PARIS, July 6 (Reuters) - The chairman of BNP Paribas , France’s largest bank, on Saturday said U.S. proposals for tighter banking rules, which would bring stricter rules on how much equity foreign lenders must hold, could put European banks at a disadvantage.
A plan by U.S. Federal Reserve board member Dan Tarullo would force foreign banks to group all their subsidiaries under a holding company, subject to the same capital standards as U.S. holding companies.

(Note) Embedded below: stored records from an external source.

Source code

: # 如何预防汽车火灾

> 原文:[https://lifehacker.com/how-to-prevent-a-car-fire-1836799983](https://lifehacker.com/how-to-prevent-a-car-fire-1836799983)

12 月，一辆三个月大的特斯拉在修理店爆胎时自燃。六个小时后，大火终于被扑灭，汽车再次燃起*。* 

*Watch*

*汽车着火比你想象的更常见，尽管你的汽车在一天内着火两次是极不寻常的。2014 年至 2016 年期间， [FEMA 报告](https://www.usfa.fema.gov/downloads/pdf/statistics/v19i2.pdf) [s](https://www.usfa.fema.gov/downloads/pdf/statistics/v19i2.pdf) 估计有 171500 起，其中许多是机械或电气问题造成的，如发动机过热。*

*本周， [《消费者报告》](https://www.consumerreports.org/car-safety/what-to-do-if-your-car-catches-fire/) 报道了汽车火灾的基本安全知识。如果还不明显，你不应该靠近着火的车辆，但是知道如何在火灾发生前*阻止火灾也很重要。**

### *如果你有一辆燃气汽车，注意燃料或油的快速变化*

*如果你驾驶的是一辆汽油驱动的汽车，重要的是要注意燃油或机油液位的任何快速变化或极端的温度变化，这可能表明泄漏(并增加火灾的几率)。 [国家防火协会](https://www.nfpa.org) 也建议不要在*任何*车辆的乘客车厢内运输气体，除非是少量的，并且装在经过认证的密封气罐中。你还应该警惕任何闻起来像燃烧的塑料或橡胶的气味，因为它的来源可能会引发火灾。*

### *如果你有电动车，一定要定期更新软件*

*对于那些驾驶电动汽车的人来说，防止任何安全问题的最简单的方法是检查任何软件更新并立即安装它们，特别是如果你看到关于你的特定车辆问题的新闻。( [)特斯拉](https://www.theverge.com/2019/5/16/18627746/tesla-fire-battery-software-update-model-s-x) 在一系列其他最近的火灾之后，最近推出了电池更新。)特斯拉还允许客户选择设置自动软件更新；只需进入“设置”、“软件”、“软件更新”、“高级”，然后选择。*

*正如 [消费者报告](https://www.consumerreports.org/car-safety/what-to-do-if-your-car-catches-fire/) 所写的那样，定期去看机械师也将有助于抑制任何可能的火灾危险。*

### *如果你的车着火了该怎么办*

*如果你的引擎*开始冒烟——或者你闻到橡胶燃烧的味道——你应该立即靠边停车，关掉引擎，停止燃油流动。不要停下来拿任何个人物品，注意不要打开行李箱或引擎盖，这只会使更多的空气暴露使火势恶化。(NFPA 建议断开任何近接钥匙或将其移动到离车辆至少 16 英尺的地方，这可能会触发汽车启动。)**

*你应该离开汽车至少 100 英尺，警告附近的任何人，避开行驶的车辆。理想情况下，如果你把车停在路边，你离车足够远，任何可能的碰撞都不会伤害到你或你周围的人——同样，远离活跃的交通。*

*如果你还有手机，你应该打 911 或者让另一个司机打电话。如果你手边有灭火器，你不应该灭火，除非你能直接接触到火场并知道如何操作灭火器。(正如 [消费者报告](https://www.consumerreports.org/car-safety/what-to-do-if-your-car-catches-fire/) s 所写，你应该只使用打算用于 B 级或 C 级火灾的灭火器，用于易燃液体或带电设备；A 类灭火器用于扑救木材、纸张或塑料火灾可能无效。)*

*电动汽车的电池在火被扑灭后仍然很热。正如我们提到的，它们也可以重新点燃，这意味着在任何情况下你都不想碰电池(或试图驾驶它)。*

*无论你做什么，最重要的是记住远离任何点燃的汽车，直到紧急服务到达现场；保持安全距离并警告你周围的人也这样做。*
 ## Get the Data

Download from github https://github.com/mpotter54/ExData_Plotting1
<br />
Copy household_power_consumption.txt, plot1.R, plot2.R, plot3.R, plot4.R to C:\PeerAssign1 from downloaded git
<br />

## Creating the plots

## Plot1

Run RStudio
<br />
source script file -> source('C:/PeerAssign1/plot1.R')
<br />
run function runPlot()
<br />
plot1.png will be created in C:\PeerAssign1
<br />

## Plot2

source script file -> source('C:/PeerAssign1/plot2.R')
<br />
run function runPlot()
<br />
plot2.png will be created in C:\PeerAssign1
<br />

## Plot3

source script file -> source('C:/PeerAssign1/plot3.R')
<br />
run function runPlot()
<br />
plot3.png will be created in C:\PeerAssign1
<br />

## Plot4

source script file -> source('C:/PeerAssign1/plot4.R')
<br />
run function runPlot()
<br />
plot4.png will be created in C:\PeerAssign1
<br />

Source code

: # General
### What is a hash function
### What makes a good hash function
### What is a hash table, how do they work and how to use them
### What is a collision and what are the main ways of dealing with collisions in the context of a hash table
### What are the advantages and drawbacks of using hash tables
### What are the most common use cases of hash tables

The biggest banks would also need to hold liquidity buffers.
“Americans... are in the process of pushing things too far and this could put European banks at a disadvantage,” Baudouin Prot told an economists’ conference in the south of France.
Banks complain equity is the most expensive way to fund their business, but it is the safest from a taxpayer’s or a regulator’s perspective because shareholders are the first to lose their money in case of bankruptcy.
The EU has warned Tarullo that his plan will fragment the world’s capitals market and make it less efficient in financing trade and help sluggish economies revive.
Asked about the impact of these regulation plans on BNP’s U.S. business, Prot said it was too early to say.
Germany’s Deutsche Bank will not need to transfer capital holdings to its U.S. subsidiary to meet the U.S.’s stricter regulatory requirements, Boersen-Zeitung reported on Saturday, citing an interview with finance chief Stefan Krause.
Prot also complained that a European move to tax financial transactions could hinder market activities, saying there was a “complete contradiction” between the will to strengthen taxation of market activities and the search for more financing of the economy. “We need to make a choice,” he said.